The people and groups he chooses to profile are: Valentine Greatrakes, an Irish country gentleman who became famous for miraculously curing people of scrofula by touching them; a small French Jansenist sect that venerated a churchyard where a Jansenist deacon who was thought to have been able to heal people during his lifetime was buried, and who were struck with shaking fits when they visited his grave; Alchemists; Kabbalists; Freemasons; Rosicrucians (who these people were wasn't entirely clear to me! They don't seem to have been an order or a club so much as any people, anywhere, who were interested in discovering things? So I'm not sure who wasn't a Rosicrucian?); Count Cagliostro, who was actually a Sicilian named Giuseppe Balsamo, who went all over Europe founding Masonic lodges of his own "Egyptian" rite, and who was imprisoned in the Bastille because Marie-Antoinette believed (unfairly) that he had participated in a scheme to defraud her that is remembered today as "The Affair of the Diamond Necklace"; and the very interesting Julie de Krüdener, a Latvian noblewoman who first became famous in pre-revolutionary Paris's literary scene, where she befriended lots of people who are still famous today, like Chateaubriand and Madame de Staël, and who later in life converted to Pietism and achieved further fame (or notoriety) as a sort of itinerant preacher. Most amazingly, she became convinced that Napoleon Bonaparte was the literal Antichrist, and that it was her special duty to stop him.

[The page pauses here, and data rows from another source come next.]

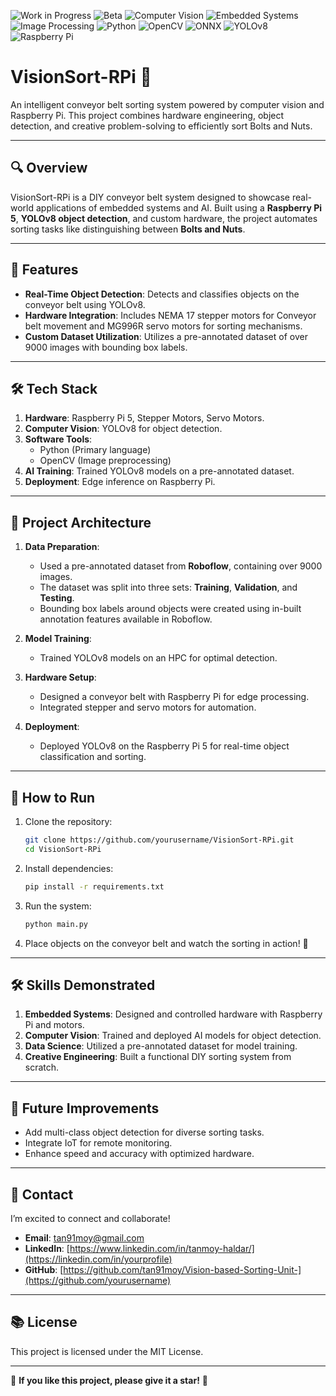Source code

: ![Work in Progress](https://img.shields.io/badge/status-work--in--progress-yellow)
![Beta](https://img.shields.io/badge/Stage-Beta-orange)
![Computer Vision](https://img.shields.io/badge/Project-Computer%20Vision-blue)
![Embedded Systems](https://img.shields.io/badge/Project-Embedded%20Systems-green)
![Image Processing](https://img.shields.io/badge/Project-Image%20Processing-yellow)
![Python](https://img.shields.io/badge/Python-3.10-blue)
![OpenCV](https://img.shields.io/badge/OpenCV-4.5-green)
![ONNX](https://img.shields.io/badge/ONNX-Inference-purple)
![YOLOv8](https://img.shields.io/badge/YOLO-v8-orange)
![Raspberry Pi](https://img.shields.io/badge/Hardware-Raspberry%20Pi-red)


# VisionSort-RPi 🚀  
An intelligent conveyor belt sorting system powered by computer vision and Raspberry Pi. This project combines hardware engineering, object detection, and creative problem-solving to efficiently sort Bolts and Nuts.

---

## 🔍 Overview
VisionSort-RPi is a DIY conveyor belt system designed to showcase real-world applications of embedded systems and AI. Built using a **Raspberry Pi 5**, **YOLOv8 object detection**, and custom hardware, the project automates sorting tasks like distinguishing between **Bolts and Nuts**.

---

## 🎯 Features
- **Real-Time Object Detection**: Detects and classifies objects on the conveyor belt using YOLOv8.  
- **Hardware Integration**: Includes NEMA 17 stepper motors for Conveyor belt movement and MG996R servo motors for sorting mechanisms.  
- **Custom Dataset Utilization**: Utilizes a pre-annotated dataset of over 9000 images with bounding box labels.   

---

## 🛠️ Tech Stack
1. **Hardware**: Raspberry Pi 5, Stepper Motors, Servo Motors.  
2. **Computer Vision**: YOLOv8 for object detection.  
3. **Software Tools**:  
   - Python (Primary language)  
   - OpenCV (Image preprocessing)  
4. **AI Training**: Trained YOLOv8 models on a pre-annotated dataset.  
5. **Deployment**: Edge inference on Raspberry Pi.  

---

## 🔧 Project Architecture
1. **Data Preparation**:  
   - Used a pre-annotated dataset from **Roboflow**, containing over 9000 images.  
   - The dataset was split into three sets: **Training**, **Validation**, and **Testing**.  
   - Bounding box labels around objects were created using in-built annotation features available in Roboflow.  

2. **Model Training**:  
   - Trained YOLOv8 models on an HPC for optimal detection.  

3. **Hardware Setup**:  
   - Designed a conveyor belt with Raspberry Pi for edge processing.  
   - Integrated stepper and servo motors for automation.  

4. **Deployment**:  
   - Deployed YOLOv8 on the Raspberry Pi 5 for real-time object classification and sorting.  

---

## 🚀 How to Run
1. Clone the repository:  
   ```bash
   git clone https://github.com/yourusername/VisionSort-RPi.git
   cd VisionSort-RPi
   ```

2. Install dependencies:  
   ```bash
   pip install -r requirements.txt
   ```

3. Run the system:  
   ```bash
   python main.py
   ```

4. Place objects on the conveyor belt and watch the sorting in action! 🎉

---

## 🛠️ Skills Demonstrated
1. **Embedded Systems**: Designed and controlled hardware with Raspberry Pi and motors.  
2. **Computer Vision**: Trained and deployed AI models for object detection.  
3. **Data Science**: Utilized a pre-annotated dataset for model training.  
4. **Creative Engineering**: Built a functional DIY sorting system from scratch.  

---

## 🙌 Future Improvements
- Add multi-class object detection for diverse sorting tasks.  
- Integrate IoT for remote monitoring.  
- Enhance speed and accuracy with optimized hardware.  

---

## 📩 Contact
I’m excited to connect and collaborate!  
- **Email**: [tan91moy@gmail.com](mailto:your.email@example.com)  
- **LinkedIn**: [https://www.linkedin.com/in/tanmoy-haldar/](https://linkedin.com/in/yourprofile)  
- **GitHub**: [https://github.com/tan91moy/Vision-based-Sorting-Unit-](https://github.com/yourusername)

---

## 📚 License
This project is licensed under the MIT License.

---

🌟 **If you like this project, please give it a star!** 🌟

This is all very interesting, and also very well written; Fleming can be very funny. But what I thought was most admirable about his treatment of all these eccentric historical figures is how much he seems to respect them. No one is a fraud or a charlatan in this book, even when what they purport to be doing is physically impossible. Cagliostro in particular he seems to feel it his duty to rehabilitate, because Thomas Carlyle once called him the King of Liars. Fleming does his best to convince us that Cagliostro was not a liar, nor particularly mercenary; that he seems to have been a genuinely nice person, a loyal and honest person, and perhaps a bit too trusting. He is similarly gentle with Julie de Krüdener. Lots of people have written her off as a frivolous, selfish, self-aggrandizing adulteress and social climber. Fleming does not deny the things she did to give people this impression, but he also tries to give us the full context of her actions, and to tell us how she saw things. He sees her as a woman of intense emotion, whose marriage could not give her everything she needed, and who did really love the men she had affairs with. He also does an admirable job of connecting her earlier "worldly" behavior -- her seeking out the literary salons like a flower follows the sun, and also her affairs -- to her later religious conversion, saying that both phases of her life follow logically from her florid emotionality and her need for an outlet for all those emotions. We are sympathetic to men whose devotion to Art, or to Principle, lead them to abandon their duties to family and community; why, besides sexism, would we not extend a woman the same benefit of the doubt?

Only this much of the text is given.